Testing may end up being the bulk of the work needed to deploy features using LLMs.

Possible use cases

Could this be part of a form making interface?

Could this be used to build forms faster - maybe asking for a list of questions, then presenting a check your answers screen for the form creator to review and refine. This would neatly turn the creators problem from a 'design' task to a 'selection task'.

It's not clear how well this would scale to more answer types though, or how well it would hold up against real users question text. It also doesn't account for answer type options - there is no way to specify that a name requires title for instance.

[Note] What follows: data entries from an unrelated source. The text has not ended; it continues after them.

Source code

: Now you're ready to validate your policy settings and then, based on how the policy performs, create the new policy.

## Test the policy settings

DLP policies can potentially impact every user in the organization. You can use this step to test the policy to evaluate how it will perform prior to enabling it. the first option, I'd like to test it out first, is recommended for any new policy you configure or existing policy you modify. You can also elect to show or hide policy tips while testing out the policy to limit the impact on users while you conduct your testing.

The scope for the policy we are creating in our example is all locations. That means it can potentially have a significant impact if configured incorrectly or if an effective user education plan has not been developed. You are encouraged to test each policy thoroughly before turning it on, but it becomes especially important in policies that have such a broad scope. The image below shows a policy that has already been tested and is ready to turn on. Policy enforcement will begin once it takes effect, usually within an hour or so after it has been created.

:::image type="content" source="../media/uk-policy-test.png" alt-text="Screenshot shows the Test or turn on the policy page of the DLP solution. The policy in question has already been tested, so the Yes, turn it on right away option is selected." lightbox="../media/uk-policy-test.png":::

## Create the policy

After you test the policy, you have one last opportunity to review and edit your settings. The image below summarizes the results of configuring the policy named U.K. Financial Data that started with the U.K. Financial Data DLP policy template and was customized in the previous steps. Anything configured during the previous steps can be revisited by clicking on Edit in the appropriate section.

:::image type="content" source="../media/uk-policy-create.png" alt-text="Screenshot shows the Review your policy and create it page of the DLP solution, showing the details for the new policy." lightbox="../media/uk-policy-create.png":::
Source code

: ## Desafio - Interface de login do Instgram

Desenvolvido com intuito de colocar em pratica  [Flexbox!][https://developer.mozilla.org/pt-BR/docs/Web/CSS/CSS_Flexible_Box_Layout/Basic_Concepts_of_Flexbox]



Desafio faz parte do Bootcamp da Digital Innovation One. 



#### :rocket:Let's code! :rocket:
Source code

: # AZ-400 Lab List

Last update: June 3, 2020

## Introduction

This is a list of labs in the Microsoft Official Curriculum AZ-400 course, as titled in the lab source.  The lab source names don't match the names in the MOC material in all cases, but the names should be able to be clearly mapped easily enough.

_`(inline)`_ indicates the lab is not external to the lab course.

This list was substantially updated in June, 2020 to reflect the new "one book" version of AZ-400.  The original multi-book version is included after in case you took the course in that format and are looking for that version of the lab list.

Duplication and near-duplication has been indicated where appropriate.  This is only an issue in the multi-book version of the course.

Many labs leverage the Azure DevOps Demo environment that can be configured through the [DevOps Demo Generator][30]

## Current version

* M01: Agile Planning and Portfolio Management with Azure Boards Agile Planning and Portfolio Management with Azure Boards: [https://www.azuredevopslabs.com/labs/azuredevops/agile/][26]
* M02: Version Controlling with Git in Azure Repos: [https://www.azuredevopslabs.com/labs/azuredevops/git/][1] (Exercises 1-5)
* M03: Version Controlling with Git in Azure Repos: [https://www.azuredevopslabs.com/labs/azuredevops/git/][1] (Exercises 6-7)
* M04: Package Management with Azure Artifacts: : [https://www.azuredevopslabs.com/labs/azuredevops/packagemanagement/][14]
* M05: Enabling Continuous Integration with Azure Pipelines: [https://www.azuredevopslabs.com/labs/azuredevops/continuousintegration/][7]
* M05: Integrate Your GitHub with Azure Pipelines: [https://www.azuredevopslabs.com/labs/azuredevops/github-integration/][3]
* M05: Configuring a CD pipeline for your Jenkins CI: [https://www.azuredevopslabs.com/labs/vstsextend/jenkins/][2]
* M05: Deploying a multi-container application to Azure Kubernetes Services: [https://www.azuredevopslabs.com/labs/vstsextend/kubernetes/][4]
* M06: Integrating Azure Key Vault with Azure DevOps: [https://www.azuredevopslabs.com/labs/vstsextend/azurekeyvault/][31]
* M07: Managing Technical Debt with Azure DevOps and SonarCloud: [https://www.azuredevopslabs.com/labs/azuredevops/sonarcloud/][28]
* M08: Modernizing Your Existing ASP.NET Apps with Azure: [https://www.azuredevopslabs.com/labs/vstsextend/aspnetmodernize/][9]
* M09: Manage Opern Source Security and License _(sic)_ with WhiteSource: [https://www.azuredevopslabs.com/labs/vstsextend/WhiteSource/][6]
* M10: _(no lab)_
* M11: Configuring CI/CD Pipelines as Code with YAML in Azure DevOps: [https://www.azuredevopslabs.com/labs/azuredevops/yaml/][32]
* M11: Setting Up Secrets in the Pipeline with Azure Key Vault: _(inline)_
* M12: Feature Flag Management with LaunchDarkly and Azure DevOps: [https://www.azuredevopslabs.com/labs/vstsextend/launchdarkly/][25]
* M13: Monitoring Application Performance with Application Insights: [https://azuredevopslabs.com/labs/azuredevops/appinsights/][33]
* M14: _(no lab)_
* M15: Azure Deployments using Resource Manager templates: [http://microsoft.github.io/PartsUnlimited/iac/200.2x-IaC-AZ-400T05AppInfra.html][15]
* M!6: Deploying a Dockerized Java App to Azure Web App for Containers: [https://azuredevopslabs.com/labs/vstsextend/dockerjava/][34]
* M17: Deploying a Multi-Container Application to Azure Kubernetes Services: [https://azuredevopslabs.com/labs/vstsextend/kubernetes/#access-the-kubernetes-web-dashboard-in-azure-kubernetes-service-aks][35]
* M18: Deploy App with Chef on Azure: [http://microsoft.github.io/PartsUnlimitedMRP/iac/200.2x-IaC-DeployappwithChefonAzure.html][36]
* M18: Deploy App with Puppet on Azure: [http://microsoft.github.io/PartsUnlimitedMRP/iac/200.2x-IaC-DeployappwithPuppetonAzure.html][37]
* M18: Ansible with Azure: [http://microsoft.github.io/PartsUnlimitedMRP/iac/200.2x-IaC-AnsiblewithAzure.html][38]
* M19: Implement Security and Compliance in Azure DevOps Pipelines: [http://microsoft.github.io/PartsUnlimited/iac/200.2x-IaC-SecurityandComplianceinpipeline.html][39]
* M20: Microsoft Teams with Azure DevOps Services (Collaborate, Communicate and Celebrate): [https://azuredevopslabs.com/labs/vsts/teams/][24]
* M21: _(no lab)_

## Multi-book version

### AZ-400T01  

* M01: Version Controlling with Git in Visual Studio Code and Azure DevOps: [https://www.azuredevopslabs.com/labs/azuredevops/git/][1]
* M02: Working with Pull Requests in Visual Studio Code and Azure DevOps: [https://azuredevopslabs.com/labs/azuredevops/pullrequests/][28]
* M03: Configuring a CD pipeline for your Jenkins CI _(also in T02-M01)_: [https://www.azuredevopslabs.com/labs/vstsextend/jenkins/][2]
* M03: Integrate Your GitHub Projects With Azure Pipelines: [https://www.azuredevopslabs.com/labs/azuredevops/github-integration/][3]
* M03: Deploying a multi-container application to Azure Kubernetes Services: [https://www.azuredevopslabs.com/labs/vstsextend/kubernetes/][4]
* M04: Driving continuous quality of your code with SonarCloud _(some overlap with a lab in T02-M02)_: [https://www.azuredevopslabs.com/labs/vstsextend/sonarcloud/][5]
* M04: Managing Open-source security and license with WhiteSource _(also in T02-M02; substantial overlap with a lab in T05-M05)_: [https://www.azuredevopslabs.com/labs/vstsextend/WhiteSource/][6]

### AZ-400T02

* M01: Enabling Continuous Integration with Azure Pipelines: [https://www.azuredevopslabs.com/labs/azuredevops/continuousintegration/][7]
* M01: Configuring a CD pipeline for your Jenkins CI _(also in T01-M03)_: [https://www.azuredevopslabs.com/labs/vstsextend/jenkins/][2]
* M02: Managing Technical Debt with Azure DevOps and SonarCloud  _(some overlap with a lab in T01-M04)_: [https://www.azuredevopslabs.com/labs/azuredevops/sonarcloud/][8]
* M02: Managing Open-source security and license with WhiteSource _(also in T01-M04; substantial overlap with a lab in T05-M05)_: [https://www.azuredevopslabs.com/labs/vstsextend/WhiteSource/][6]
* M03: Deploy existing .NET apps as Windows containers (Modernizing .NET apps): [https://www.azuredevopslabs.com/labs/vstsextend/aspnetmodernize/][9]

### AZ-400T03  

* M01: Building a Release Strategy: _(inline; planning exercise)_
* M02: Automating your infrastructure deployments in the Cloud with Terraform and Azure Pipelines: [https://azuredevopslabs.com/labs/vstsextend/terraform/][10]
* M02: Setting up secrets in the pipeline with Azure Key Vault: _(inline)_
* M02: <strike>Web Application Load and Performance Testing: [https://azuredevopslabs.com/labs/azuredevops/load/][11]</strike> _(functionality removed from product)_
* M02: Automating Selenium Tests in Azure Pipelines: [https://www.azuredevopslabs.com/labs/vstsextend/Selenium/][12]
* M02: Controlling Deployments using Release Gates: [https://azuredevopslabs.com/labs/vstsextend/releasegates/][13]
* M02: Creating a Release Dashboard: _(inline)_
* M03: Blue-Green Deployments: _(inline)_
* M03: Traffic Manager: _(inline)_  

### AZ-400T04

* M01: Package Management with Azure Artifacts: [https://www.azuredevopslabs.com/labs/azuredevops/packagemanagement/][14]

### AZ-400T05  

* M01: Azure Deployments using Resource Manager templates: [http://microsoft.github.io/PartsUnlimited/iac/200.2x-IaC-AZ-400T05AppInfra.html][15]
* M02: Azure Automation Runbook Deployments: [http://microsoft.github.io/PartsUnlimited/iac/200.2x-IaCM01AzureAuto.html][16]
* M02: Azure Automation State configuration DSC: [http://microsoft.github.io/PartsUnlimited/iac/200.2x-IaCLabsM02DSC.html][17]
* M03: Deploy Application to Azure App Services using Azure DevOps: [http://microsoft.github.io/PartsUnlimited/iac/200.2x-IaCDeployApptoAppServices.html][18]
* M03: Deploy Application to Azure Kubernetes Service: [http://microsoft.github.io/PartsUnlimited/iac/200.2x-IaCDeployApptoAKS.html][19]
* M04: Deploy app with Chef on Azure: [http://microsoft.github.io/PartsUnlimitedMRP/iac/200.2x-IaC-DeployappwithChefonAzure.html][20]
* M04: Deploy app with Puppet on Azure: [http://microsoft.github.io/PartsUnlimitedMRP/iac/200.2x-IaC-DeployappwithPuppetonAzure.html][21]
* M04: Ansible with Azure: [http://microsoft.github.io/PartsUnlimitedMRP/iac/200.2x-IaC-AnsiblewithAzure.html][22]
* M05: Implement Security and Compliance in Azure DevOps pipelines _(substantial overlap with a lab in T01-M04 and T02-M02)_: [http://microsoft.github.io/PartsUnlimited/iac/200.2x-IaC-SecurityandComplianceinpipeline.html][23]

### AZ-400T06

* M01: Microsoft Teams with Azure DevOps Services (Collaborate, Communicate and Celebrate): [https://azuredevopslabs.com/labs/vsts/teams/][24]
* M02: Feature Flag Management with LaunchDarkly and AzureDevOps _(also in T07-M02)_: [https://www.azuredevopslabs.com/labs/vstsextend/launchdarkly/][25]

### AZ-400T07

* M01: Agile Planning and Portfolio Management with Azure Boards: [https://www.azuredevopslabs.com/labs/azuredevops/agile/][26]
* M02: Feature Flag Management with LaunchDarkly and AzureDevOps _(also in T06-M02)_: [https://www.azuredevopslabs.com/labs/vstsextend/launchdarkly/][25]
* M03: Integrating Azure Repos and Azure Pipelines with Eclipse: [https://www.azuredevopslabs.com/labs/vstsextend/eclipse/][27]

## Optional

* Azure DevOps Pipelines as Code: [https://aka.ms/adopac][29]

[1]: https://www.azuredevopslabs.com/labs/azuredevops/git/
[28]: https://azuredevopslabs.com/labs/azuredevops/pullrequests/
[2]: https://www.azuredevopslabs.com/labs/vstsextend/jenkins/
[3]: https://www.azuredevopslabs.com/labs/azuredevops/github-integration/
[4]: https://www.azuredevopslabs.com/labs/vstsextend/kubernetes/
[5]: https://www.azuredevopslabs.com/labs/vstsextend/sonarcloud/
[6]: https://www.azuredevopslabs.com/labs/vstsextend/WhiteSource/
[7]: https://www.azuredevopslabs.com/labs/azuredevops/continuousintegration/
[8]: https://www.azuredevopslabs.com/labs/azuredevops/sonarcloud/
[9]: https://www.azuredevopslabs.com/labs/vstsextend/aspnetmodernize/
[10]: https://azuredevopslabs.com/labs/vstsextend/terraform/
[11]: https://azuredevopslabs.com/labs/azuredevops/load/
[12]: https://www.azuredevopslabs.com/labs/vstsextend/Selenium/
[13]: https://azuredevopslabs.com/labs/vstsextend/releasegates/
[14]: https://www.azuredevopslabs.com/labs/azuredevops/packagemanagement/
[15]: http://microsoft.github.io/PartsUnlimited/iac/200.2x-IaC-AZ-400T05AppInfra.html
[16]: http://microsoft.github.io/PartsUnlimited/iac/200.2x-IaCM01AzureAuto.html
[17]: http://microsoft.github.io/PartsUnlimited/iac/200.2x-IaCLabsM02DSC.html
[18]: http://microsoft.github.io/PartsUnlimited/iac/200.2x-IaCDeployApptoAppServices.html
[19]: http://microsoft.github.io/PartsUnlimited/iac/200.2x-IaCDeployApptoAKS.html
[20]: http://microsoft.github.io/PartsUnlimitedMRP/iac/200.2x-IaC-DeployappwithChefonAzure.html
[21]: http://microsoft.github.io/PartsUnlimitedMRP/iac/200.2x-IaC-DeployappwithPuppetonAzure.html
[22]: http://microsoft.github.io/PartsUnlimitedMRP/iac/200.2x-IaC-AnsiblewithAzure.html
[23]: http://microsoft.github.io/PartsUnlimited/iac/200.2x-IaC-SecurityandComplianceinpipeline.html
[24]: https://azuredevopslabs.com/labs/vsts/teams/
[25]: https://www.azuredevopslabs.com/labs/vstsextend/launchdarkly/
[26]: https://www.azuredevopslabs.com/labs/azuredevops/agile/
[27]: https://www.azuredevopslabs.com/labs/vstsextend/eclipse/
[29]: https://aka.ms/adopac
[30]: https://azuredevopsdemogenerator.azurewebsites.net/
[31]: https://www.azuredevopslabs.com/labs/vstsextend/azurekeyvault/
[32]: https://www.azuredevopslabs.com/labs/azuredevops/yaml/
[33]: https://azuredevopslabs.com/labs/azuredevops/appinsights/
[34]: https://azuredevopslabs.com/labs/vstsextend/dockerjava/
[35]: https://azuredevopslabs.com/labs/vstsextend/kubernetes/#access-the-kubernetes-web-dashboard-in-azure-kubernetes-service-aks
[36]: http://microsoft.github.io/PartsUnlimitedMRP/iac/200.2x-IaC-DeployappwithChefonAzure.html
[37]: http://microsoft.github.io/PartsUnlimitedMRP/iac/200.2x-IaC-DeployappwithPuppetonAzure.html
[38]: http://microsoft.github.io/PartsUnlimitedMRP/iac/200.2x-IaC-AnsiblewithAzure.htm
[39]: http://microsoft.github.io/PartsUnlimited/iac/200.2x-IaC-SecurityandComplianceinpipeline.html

Our current approach is very clear, captures user's intent well and is easy to understand, verify. The strongest argument against the approach above would be that is It uses something very complicated and hard to test to solve a problem which is already solved using much simpler, more intentional techniques

Migrating existing questions

I've chosen gender here because it's a answer type we don't currently use.

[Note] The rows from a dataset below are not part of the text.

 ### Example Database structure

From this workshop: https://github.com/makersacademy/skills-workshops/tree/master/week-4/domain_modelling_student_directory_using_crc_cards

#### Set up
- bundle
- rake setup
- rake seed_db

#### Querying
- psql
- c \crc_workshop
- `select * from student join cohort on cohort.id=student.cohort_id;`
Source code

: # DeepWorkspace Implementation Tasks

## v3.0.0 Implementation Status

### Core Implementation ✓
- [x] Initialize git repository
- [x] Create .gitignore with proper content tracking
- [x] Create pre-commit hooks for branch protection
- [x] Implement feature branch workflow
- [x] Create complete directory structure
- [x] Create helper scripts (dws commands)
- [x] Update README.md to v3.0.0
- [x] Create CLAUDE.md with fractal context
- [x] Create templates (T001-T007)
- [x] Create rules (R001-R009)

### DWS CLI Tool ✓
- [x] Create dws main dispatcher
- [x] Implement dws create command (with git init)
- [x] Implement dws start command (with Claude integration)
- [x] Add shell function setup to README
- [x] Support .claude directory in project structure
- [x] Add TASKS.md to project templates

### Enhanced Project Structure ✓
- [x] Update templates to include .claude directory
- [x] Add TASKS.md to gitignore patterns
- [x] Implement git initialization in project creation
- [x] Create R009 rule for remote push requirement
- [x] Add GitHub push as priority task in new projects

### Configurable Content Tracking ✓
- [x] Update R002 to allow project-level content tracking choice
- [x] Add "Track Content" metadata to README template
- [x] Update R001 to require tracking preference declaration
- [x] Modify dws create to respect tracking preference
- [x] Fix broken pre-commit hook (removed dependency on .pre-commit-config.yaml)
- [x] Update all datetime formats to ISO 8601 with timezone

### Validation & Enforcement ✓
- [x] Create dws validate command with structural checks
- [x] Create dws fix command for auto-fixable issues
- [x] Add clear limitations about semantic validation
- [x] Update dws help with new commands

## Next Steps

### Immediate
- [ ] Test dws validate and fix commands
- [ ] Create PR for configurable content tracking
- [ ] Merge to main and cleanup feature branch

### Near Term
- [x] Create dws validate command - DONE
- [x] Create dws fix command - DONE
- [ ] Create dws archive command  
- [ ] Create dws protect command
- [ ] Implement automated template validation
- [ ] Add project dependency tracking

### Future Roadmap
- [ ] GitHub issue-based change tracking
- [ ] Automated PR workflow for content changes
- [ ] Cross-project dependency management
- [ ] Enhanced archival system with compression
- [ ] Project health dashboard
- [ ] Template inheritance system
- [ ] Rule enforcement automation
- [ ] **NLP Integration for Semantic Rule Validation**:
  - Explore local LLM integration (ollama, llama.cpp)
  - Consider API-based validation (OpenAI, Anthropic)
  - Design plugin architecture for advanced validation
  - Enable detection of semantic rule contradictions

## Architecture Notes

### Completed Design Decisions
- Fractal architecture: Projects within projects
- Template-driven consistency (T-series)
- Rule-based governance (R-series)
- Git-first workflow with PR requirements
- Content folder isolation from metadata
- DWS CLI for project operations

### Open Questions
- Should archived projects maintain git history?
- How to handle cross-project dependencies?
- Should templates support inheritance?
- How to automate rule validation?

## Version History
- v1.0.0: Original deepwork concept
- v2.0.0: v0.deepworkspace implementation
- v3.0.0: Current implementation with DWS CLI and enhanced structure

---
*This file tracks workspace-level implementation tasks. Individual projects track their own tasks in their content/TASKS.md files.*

If, in the future, the design system introduce a best practice for asking users for gender, would we be able to upgrade existing forms which currently use a text box or options list?

Using this classifier, we could check every question and 'upgrade' them to use the new pattern.

More points to help creators improve their forms

Gender is also a difficult topic in forms - we would like to discourage creators from asking the question unless they need it. If they do need it, ideally they would be using a best practice pattern.

Currently we have no way of stopping creators using a text box or selection list to ask the question. Maybe by being able to detect the question we could intervene by dispatching a content designer to tell them off.